Several failing tests that exercise a path that copies tensor into pre-allocated storage.

What's changed

This aligns the behavior with the existing MultiDeviceStorage on main. See this in particular:

tt-metal/ttnn/cpp/ttnn/tensor/tensor.cpp

Lines 1016 to 1041 in bed8ae9

    
           Tensor allocate_tensor_on_devices(const TensorSpec& tensor_spec, const std::vector<IDevice*>& devices) { 
        
               // Top level wrapper to asynchronously create a device tensor (single- or multi-device). 
        
               Tensor device_tensor = Tensor(devices); 
        
               // Save the ref count to later re-set it: 
        
               // 1. device_tensor is copied in the lambda by the main thread, which increments the ref count. 
        
               // 2. The destruction happens in a worker thread, which doesn't decrement the ref count. 
        
               const uint32_t device_tensor_ref_count = device_tensor.tensor_attributes->record_main_thread_ref_count(); 
        
               const auto& workers_in_use = device_tensor.get_workers(); 
        
               uint32_t num_workers = workers_in_use.size(); 
        
               for (int worker_index = 0; worker_index < num_workers; ++worker_index) { 
        
                   auto& worker = devices[worker_index]; 
        
                   worker->push_work([worker, device_tensor, tensor_spec, worker_index]() mutable { 
        
                       auto local_tensor = create_device_tensor(tensor_spec, worker); 
        
                       insert_buffer_and_shape_for_device(worker, local_tensor, device_tensor, worker_index); 
        
                       uint32_t num_workers_completed = (device_tensor.tensor_attributes->num_workers_completed)++; 
        
                       if (not num_workers_completed) { 
        
                           device_tensor.set_tensor_spec(tensor_spec); 
        
                       } 
        
                   }); 
        
               } 
        
               device_tensor.tensor_attributes->update_main_thread_ref_count(workers_in_use.at(0), device_tensor_ref_count); 
        
               return device_tensor; 
        
           }

…nsor

omilyutin-tt · 2025-03-08T06:39:21Z

tt_metal/distributed/mesh_device.cpp

@@ -387,6 +387,7 @@ void MeshDevice::reshape(const MeshShape& new_shape) {
 }

 bool MeshDevice::close() {
+    mesh_command_queues_.clear();


@tt-asaigal added your fix here as well. That was it, right?

yup, thank you!

omilyutin-tt · 2025-03-08T06:40:06Z

ttnn/cpp/ttnn/tensor/storage.hpp

    DeviceStorage(std::shared_ptr<Buffer> buffer_);
-    DeviceStorage(std::shared_ptr<distributed::MeshBuffer> mesh_buffer_);
+    DeviceStorage(
+        std::shared_ptr<distributed::MeshBuffer> mesh_buffer_,
+        std::map<distributed::MeshCoordinate, TensorSpec> specs_,
+        DistributedTensorConfig strategy_);


This is all not final structure. For single device path with std::shared_ptr<Buffer>, we never populate the specs and the strategy, and don't touch it either.

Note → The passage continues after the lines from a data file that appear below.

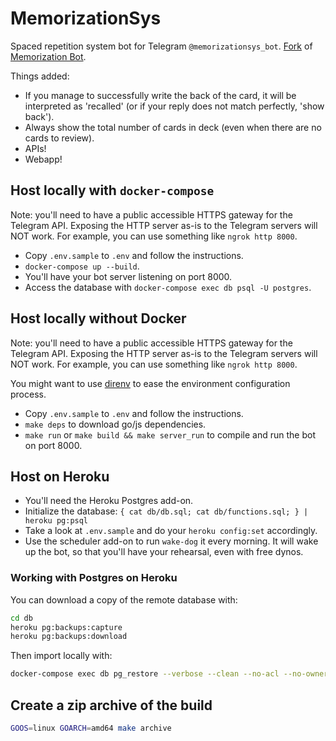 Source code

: # MemorizationSys

Spaced repetition system bot for Telegram `@memorizationsys_bot`.
[Fork](https://github.com/bouk/memorizationbot) of [Memorization Bot](https://memorizationbot.com/).

Things added:

* If you manage to successfully write the back of the card, it will be interpreted as 'recalled' (or if your reply does not match perfectly, 'show back').
* Always show the total number of cards in deck (even when there are no cards to review).
* APIs!
* Webapp!

## Host locally with `docker-compose`

Note: you'll need to have a public accessible HTTPS gateway for the Telegram API.
Exposing the HTTP server as-is to the Telegram servers will NOT work.
For example, you can use something like `ngrok http 8000`.

* Copy `.env.sample` to `.env` and follow the instructions.
* `docker-compose up --build`.
* You'll have your bot server listening on port 8000.
* Access the database with `docker-compose exec db psql -U postgres`.

## Host locally without Docker

Note: you'll need to have a public accessible HTTPS gateway for the Telegram API.
Exposing the HTTP server as-is to the Telegram servers will NOT work.
For example, you can use something like `ngrok http 8000`.

You might want to use [direnv](https://direnv.net/) to ease the environment configuration process.

* Copy `.env.sample` to `.env` and follow the instructions.
* `make deps` to download go/js dependencies.
* `make run` or `make build && make server_run` to compile and run the bot on port 8000.

## Host on Heroku

* You'll need the Heroku Postgres add-on.
* Initialize the database: `{ cat db/db.sql; cat db/functions.sql; } | heroku pg:psql`
* Take a look at `.env.sample` and do your `heroku config:set` accordingly.
* Use the scheduler add-on to run `wake-dog` it every morning. It will wake up the bot, so that you'll have your rehearsal, even with free dynos.

### Working with Postgres on Heroku

You can download a copy of the remote database with:

```sh
cd db
heroku pg:backups:capture
heroku pg:backups:download
```

Then import locally with:

```sh
docker-compose exec db pg_restore --verbose --clean --no-acl --no-owner -h localhost -U postgres -d postgres /docker-entrypoint-initdb.d/latest.dump
```

## Create a zip archive of the build

```sh
GOOS=linux GOARCH=amd64 make archive
```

I'm sorry I don't fully understand this comment. The single device Buffer path will be deleted with TT-Mesh in the picture. Don't we need per device specs for uneven cases? Or are you saying that this will be refactored?

The single device Buffer path will be deleted with TT-Mesh in the picture.

Yep. I was saying if there is a single Buffer we don't populate specs. But we need these specs in MeshBuffer to support uneven sharding - right now the structure doesn't capture this representation correctly, as you can access / manually set specs for single Buffer.

tt-asaigal · 2025-03-08T07:25:29Z

thanks @omilyutin-tt! To confirm: the issue was with specs not being initialized for MeshBuffer backed DeviceStorage?

omilyutin-tt · 2025-03-08T14:35:17Z

To confirm: the issue was with specs not being initialized for MeshBuffer backed DeviceStorage?

Yeah, and the reason we have to do it is because copy_host_to_device_tensor / write_tensor accept destination tensor by value. Right now, inside of these 2 functions we modify the destination specs from the source tensor specs. But this modification is no-op because we are working on a copy.

This PR resolves the issue by pre-populating all of specs on the destination tensor, even if the tensor is "empty". This is what we do on main.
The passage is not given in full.